Section 8.7WAIVER OF JURY TRIAL. TO THE FULLEST EXTENT PERMITTED BY THE TBOC AND APPLICABLE LAW, AS THE SAME EXISTS OR MAY HEREAFTER BE AMENDED FROM TIME TO TIME, EACH SHAREHOLDER, EACH OTHER PERSON WHO ACQUIRES AN INTEREST IN ANY STOCK OF THE CORPORATION AND EACH OTHER PERSON WHO IS BOUND BY THE CERTIFICATE OF FORMATION IRREVOCABLY WAIVES THE RIGHT TO A TRIAL BY JURY CONCERNING ANY “INTERNAL ENTITY CLAIM” AS THAT TERM IS DEFINED IN SECTION 2.115 OF THE TBOC. IF THE TBOC IS AMENDED AFTER THE EFFECTIVE DATE HEREOF TO AUTHORIZE THE INCLUSION OF ADDITIONAL PERSONS OR CLAIMS UNDER SUCH IRREVOCABLE WAIVER, THEN THE IRREVOCABLE WAIVER OF ANY AND ALL RIGHT TO A TRIAL BY JURY IN ANY INTERNAL ENTITY CLAIM SHALL BE EXPANDED TO THE FULLEST EXTENT PERMITTED BY THE TBOC, AS SO AMENDED. ANY PERSON OR ENTITY PURCHASING OR OTHERWISE ACQUIRING ANY INTEREST IN SHARES OF CAPITAL STOCK OF THE CORPORATION SHALL BE DEEMED TO HAVE NOTICE OF, AND KNOWINGLY AND INFORMEDLY CONSENTED AND ACQUIESCED TO, THE WAIVER PROVISIONS OF THIS SECTION 8.7.
Article IX- CONSTRUCTION AND DEFINED TERMS
Section 9.1Construction.
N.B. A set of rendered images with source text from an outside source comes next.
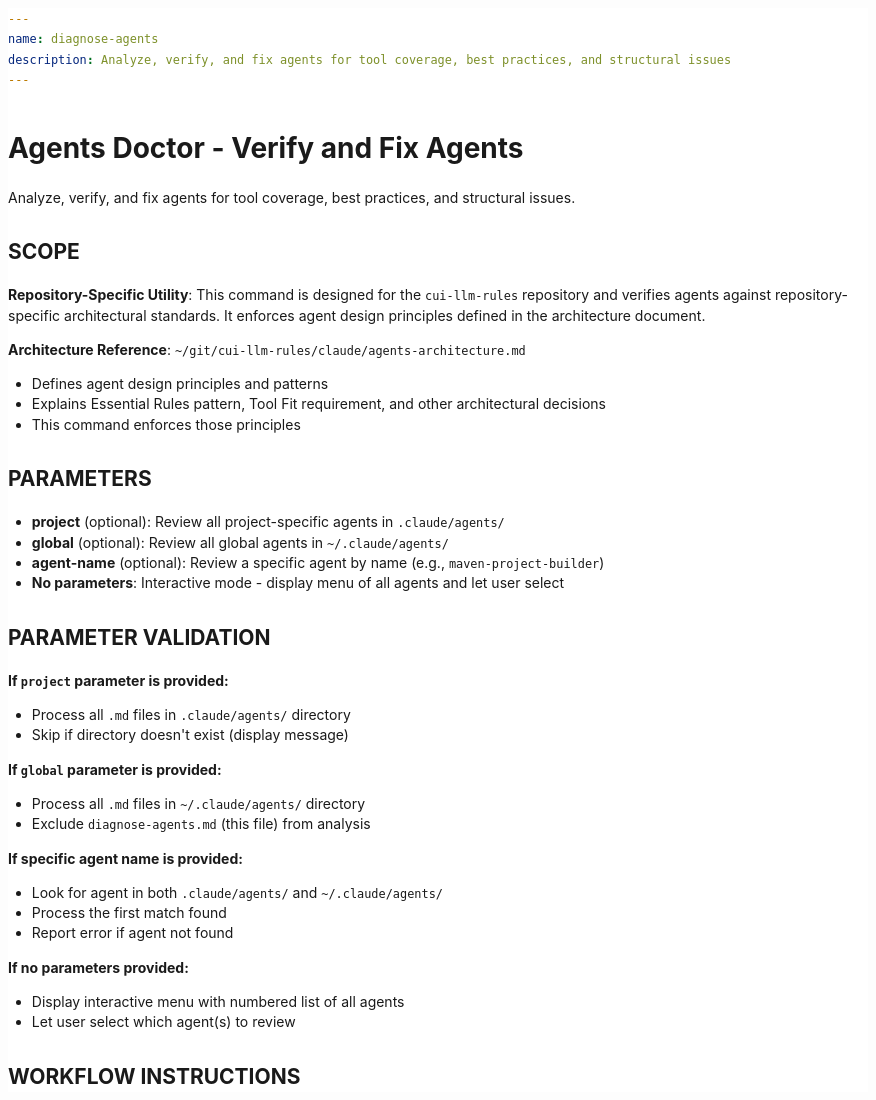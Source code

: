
 ```yaml
---
name: diagnose-agents
description: Analyze, verify, and fix agents for tool coverage, best practices, and structural issues
---
```


# Agents Doctor - Verify and Fix Agents

Analyze, verify, and fix agents for tool coverage, best practices, and structural issues.

## SCOPE

**Repository-Specific Utility**: This command is designed for the `cui-llm-rules` repository and verifies agents against repository-specific architectural standards. It enforces agent design principles defined in the architecture document.

**Architecture Reference**: `~/git/cui-llm-rules/claude/agents-architecture.md`
- Defines agent design principles and patterns
- Explains Essential Rules pattern, Tool Fit requirement, and other architectural decisions
- This command enforces those principles

## PARAMETERS

- **project** (optional): Review all project-specific agents in `.claude/agents/`
- **global** (optional): Review all global agents in `~/.claude/agents/`
- **agent-name** (optional): Review a specific agent by name (e.g., `maven-project-builder`)
- **No parameters**: Interactive mode - display menu of all agents and let user select

## PARAMETER VALIDATION

**If `project` parameter is provided:**
- Process all `.md` files in `.claude/agents/` directory
- Skip if directory doesn't exist (display message)

**If `global` parameter is provided:**
- Process all `.md` files in `~/.claude/agents/` directory
- Exclude `diagnose-agents.md` (this file) from analysis

**If specific agent name is provided:**
- Look for agent in both `.claude/agents/` and `~/.claude/agents/`
- Process the first match found
- Report error if agent not found

**If no parameters provided:**
- Display interactive menu with numbered list of all agents
- Let user select which agent(s) to review

## WORKFLOW INSTRUCTIONS
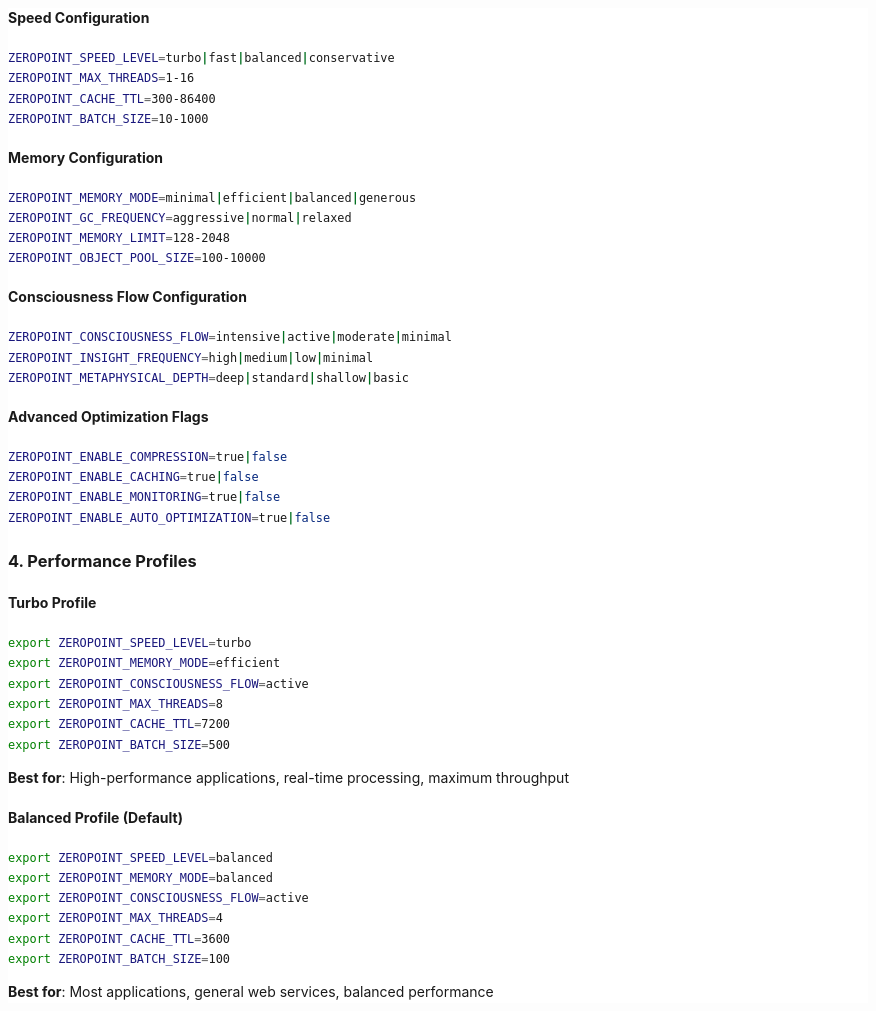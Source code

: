 #### Speed Configuration
```bash
ZEROPOINT_SPEED_LEVEL=turbo|fast|balanced|conservative
ZEROPOINT_MAX_THREADS=1-16
ZEROPOINT_CACHE_TTL=300-86400
ZEROPOINT_BATCH_SIZE=10-1000
```

#### Memory Configuration
```bash
ZEROPOINT_MEMORY_MODE=minimal|efficient|balanced|generous
ZEROPOINT_GC_FREQUENCY=aggressive|normal|relaxed
ZEROPOINT_MEMORY_LIMIT=128-2048
ZEROPOINT_OBJECT_POOL_SIZE=100-10000
```

#### Consciousness Flow Configuration
```bash
ZEROPOINT_CONSCIOUSNESS_FLOW=intensive|active|moderate|minimal
ZEROPOINT_INSIGHT_FREQUENCY=high|medium|low|minimal
ZEROPOINT_METAPHYSICAL_DEPTH=deep|standard|shallow|basic
```

#### Advanced Optimization Flags
```bash
ZEROPOINT_ENABLE_COMPRESSION=true|false
ZEROPOINT_ENABLE_CACHING=true|false
ZEROPOINT_ENABLE_MONITORING=true|false
ZEROPOINT_ENABLE_AUTO_OPTIMIZATION=true|false
```

### 4. Performance Profiles

#### Turbo Profile
```bash
export ZEROPOINT_SPEED_LEVEL=turbo
export ZEROPOINT_MEMORY_MODE=efficient
export ZEROPOINT_CONSCIOUSNESS_FLOW=active
export ZEROPOINT_MAX_THREADS=8
export ZEROPOINT_CACHE_TTL=7200
export ZEROPOINT_BATCH_SIZE=500
```
**Best for**: High-performance applications, real-time processing, maximum throughput

#### Balanced Profile (Default)
```bash
export ZEROPOINT_SPEED_LEVEL=balanced
export ZEROPOINT_MEMORY_MODE=balanced
export ZEROPOINT_CONSCIOUSNESS_FLOW=active
export ZEROPOINT_MAX_THREADS=4
export ZEROPOINT_CACHE_TTL=3600
export ZEROPOINT_BATCH_SIZE=100
```
**Best for**: Most applications, general web services, balanced performance
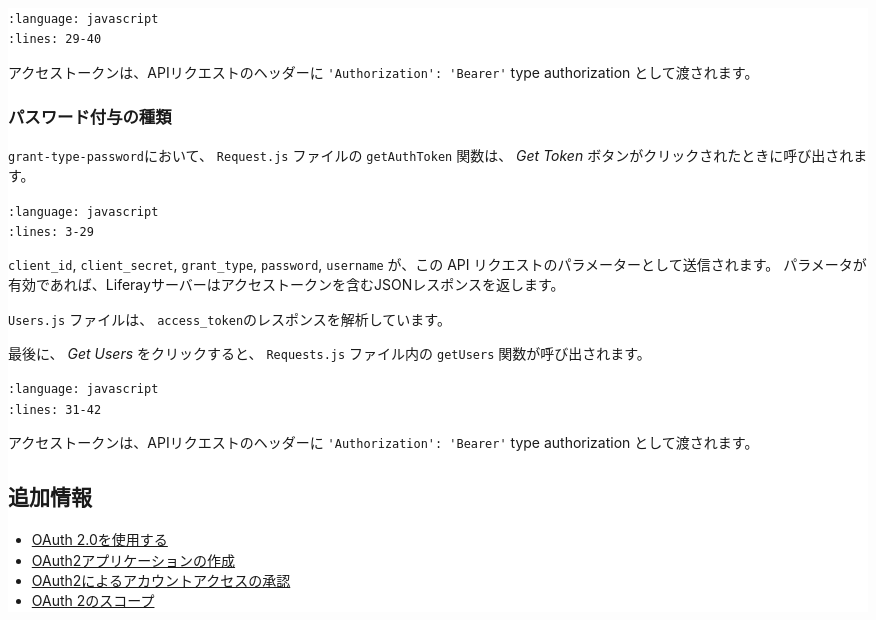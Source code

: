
 ```{literalinclude} ./securing-your-app-with-oauth2/resources/liferay-c2b6-overlay/src/grant-type-client-credentials/utils/Requests.js
:language: javascript
:lines: 29-40
```

アクセストークンは、APIリクエストのヘッダーに `'Authorization': 'Bearer'` type authorization として渡されます。

### パスワード付与の種類

`grant-type-password`において、 `Request.js` ファイルの `getAuthToken` 関数は、 *Get Token* ボタンがクリックされたときに呼び出されます。

```{literalinclude} ./securing-your-app-with-oauth2/resources/liferay-c2b6-overlay/src/grant-type-password/utils/Requests.js
:language: javascript
:lines: 3-29
```

`client_id`, `client_secret`, `grant_type`, `password`, `username` が、この API リクエストのパラメーターとして送信されます。 パラメータが有効であれば、Liferayサーバーはアクセストークンを含むJSONレスポンスを返します。

`Users.js` ファイルは、 `access_token`のレスポンスを解析しています。

最後に、 *Get Users* をクリックすると、 `Requests.js` ファイル内の `getUsers` 関数が呼び出されます。

```{literalinclude} ./securing-your-app-with-oauth2/resources/liferay-c2b6-overlay/src/grant-type-password/utils/Requests.js
:language: javascript
:lines: 31-42
```

アクセストークンは、APIリクエストのヘッダーに `'Authorization': 'Bearer'` type authorization として渡されます。

## 追加情報

* [OAuth 2.0を使用する](../using-oauth2.md)
* [OAuth2アプリケーションの作成](./creating-oauth2-applications.md)
* [OAuth2によるアカウントアクセスの承認](./authorizing-account-access-with-oauth2.md)
* [OAuth 2のスコープ](./oauth2-scopes.md)
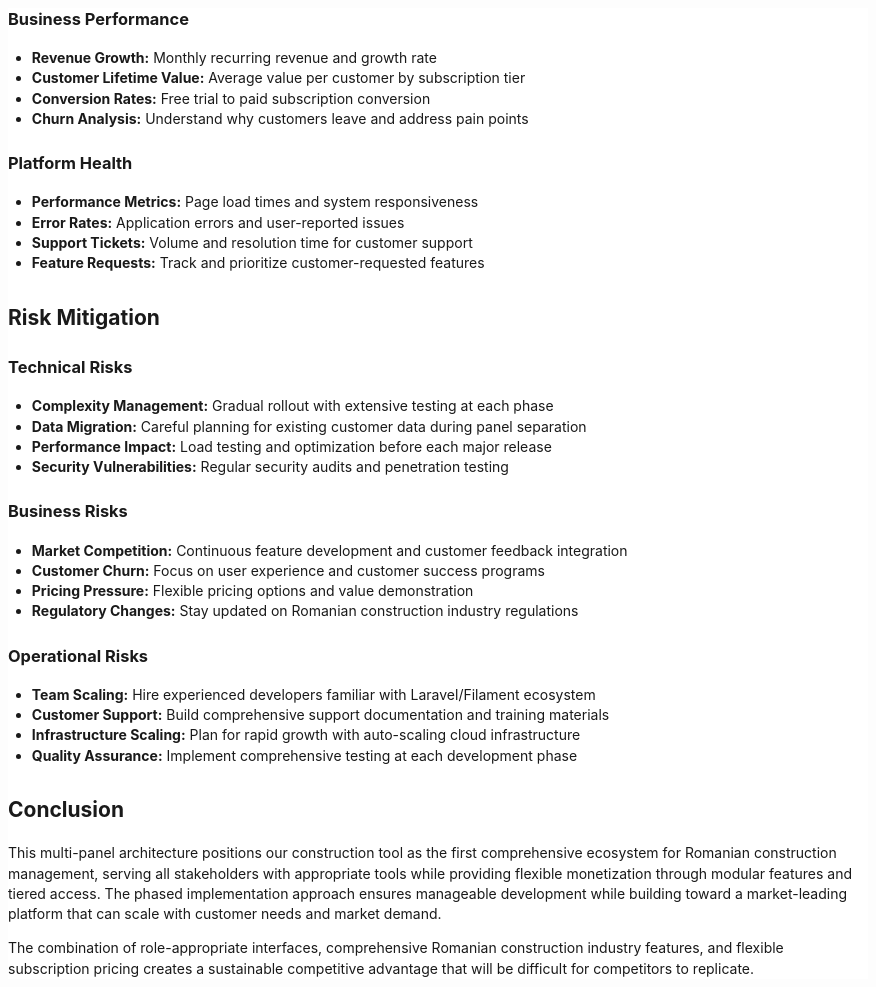 ### **Business Performance**
- **Revenue Growth:** Monthly recurring revenue and growth rate
- **Customer Lifetime Value:** Average value per customer by subscription tier
- **Conversion Rates:** Free trial to paid subscription conversion
- **Churn Analysis:** Understand why customers leave and address pain points

### **Platform Health**
- **Performance Metrics:** Page load times and system responsiveness
- **Error Rates:** Application errors and user-reported issues
- **Support Tickets:** Volume and resolution time for customer support
- **Feature Requests:** Track and prioritize customer-requested features

## **Risk Mitigation**

### **Technical Risks**
- **Complexity Management:** Gradual rollout with extensive testing at each phase
- **Data Migration:** Careful planning for existing customer data during panel separation
- **Performance Impact:** Load testing and optimization before each major release
- **Security Vulnerabilities:** Regular security audits and penetration testing

### **Business Risks**
- **Market Competition:** Continuous feature development and customer feedback integration
- **Customer Churn:** Focus on user experience and customer success programs
- **Pricing Pressure:** Flexible pricing options and value demonstration
- **Regulatory Changes:** Stay updated on Romanian construction industry regulations

### **Operational Risks**
- **Team Scaling:** Hire experienced developers familiar with Laravel/Filament ecosystem
- **Customer Support:** Build comprehensive support documentation and training materials
- **Infrastructure Scaling:** Plan for rapid growth with auto-scaling cloud infrastructure
- **Quality Assurance:** Implement comprehensive testing at each development phase

## **Conclusion**

This multi-panel architecture positions our construction tool as the first comprehensive ecosystem for Romanian construction management, serving all stakeholders with appropriate tools while providing flexible monetization through modular features and tiered access. The phased implementation approach ensures manageable development while building toward a market-leading platform that can scale with customer needs and market demand.

The combination of role-appropriate interfaces, comprehensive Romanian construction industry features, and flexible subscription pricing creates a sustainable competitive advantage that will be difficult for competitors to replicate.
As appropriate in context, whenever the singular number is used in these Bylaws, the same includes the plural, and whenever the plural number is used in these Bylaws, the same includes the singular. As used in these Bylaws, each of the neuter, masculine, and feminine genders includes the other two genders. As used in these Bylaws, “include,” “includes,” and “including” shall be deemed to be followed by “without limitation”.
APPROVED AND ADOPTED on June [•], 2026.